There was always a running joke between one of my exes and I, that I wore the pants in our relationship. When I think back on it, I did. It wasn’t that I wanted to, but it was because it came natural and he allowed me to.
In conversations that I’ve had with men, they’d tell me that I think like a guy but I never thought anything of it. I just figured it was the way I was and I accepted it. When one relationship ended, I’d slide right into the next one before allowing the wounds from the previous relationship to heal. When things ended with my boyfriends (those that I was in love with) the easiest thing for me to do was to just cut them off and move on with my life as if they never existed.
In past relationships, I cannot remember ever being the first to say “I love you”. I wonder how many of my female friends could say the same. It’s usually the girl or woman who is the first one to blurt out the L-word, but that was never me. I’ve never been one to pour my heart out to anyone or to call a girlfriend for a shoulder to cry on. That’s just not how I operate.

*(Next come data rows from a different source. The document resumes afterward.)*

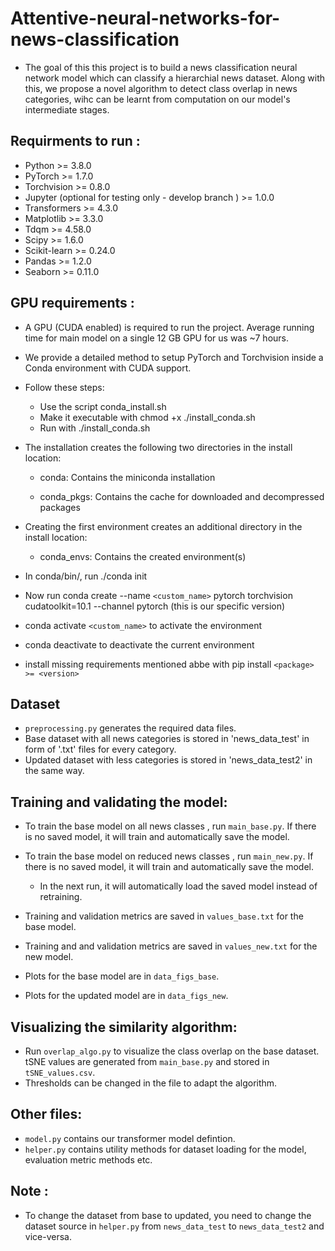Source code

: # Attentive-neural-networks-for-news-classification

* The goal of this this project is to build a news classification neural network model which can classify a hierarchial news dataset. Along with this, we propose a novel algorithm to detect class overlap in news categories, wihc can be learnt from computation on our model's intermediate stages.

## Requirments to run :

* Python >= 3.8.0
* PyTorch >= 1.7.0
* Torchvision >= 0.8.0
* Jupyter (optional for testing only - develop branch ) >= 1.0.0
* Transformers >= 4.3.0
* Matplotlib >= 3.3.0
* Tdqm >= 4.58.0
* Scipy >= 1.6.0
* Scikit-learn >= 0.24.0
* Pandas >= 1.2.0
* Seaborn >= 0.11.0

## GPU requirements :

* A GPU (CUDA enabled) is required to run the project. Average running time for main model on a single 12 GB GPU for us was ~7 hours.
* We provide a detailed method to setup PyTorch and Torchvision inside a Conda environment with CUDA support.

* Follow these steps:

    + Use the script conda_install.sh
    + Make it executable with chmod +x ./install_conda.sh
    + Run with ./install_conda.sh

* The installation creates the following two directories in the install location:

    + conda: Contains the miniconda installation

    + conda_pkgs: Contains the cache for downloaded and decompressed packages

* Creating the first environment creates an additional directory in the install location:

    + conda_envs: Contains the created environment(s)

* In conda/bin/, run ./conda init

* Now run conda create --name `<custom_name>` pytorch torchvision cudatoolkit=10.1 --channel pytorch (this is our specific version)

* conda activate `<custom_name>` to activate the environment 
* conda deactivate to deactivate the current environment 
* install missing requirements mentioned abbe with pip install `<package> >= <version>`

## Dataset

* `preprocessing.py` generates the required data files. 
* Base dataset with all news categories is stored in 'news_data_test' in form of '.txt' files for every category.
* Updated dataset with less categories is stored in 'news_data_test2' in the same way.

## Training and validating the model:

* To train the base model on all news classes , run `main_base.py`. If there is no saved model, it will train and automatically save the model. 

* To train the base model on reduced news classes , run `main_new.py`. If there is no saved model, it will train and automatically save the model.

    + In the next run, it will automatically load the saved model instead of retraining.

* Training and validation metrics are saved in `values_base.txt` for the base model.
* Training and and validation metrics are saved in `values_new.txt` for the new model.

* Plots for the base model are in `data_figs_base`.
* Plots for the updated model are in `data_figs_new`.

## Visualizing the similarity algorithm:

* Run `overlap_algo.py` to visualize the class overlap on the base dataset. tSNE values are generated from `main_base.py` and stored in `tSNE_values.csv`.
* Thresholds can be changed in the file to adapt the algorithm.


## Other files:

* `model.py` contains our transformer model defintion.
* `helper.py` contains utility methods for dataset loading for the model, evaluation metric methods etc.

## Note :

* To change the dataset from base to updated, you need to change the dataset source in `helper.py` from `news_data_test` to `news_data_test2` and vice-versa.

Sometimes, I wonder if being raised solely by my Dad during my formative years, has anything to do with the way I am when it comes to relationships. I’m sure it had to have some type of affect on me. I’m still figuring it all out.

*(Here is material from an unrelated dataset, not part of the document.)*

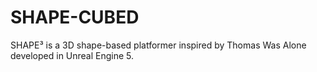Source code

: # SHAPE-CUBED
SHAPE³ is a 3D shape-based platformer inspired by Thomas Was Alone developed in Unreal Engine 5.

Glad I finally realized it’s impossible to maintain a relationship when both of the people wear the pants. It causes unnecessary tension and pointless arguments. Over the years, I’ve learned to step back and let the man be a man. I’m not saying that I would ever allow a man to walk over me but I’ve definitely learned how to play my position. Besides, I think I’m over trying to wear the pants, I’d much rather wear a dress.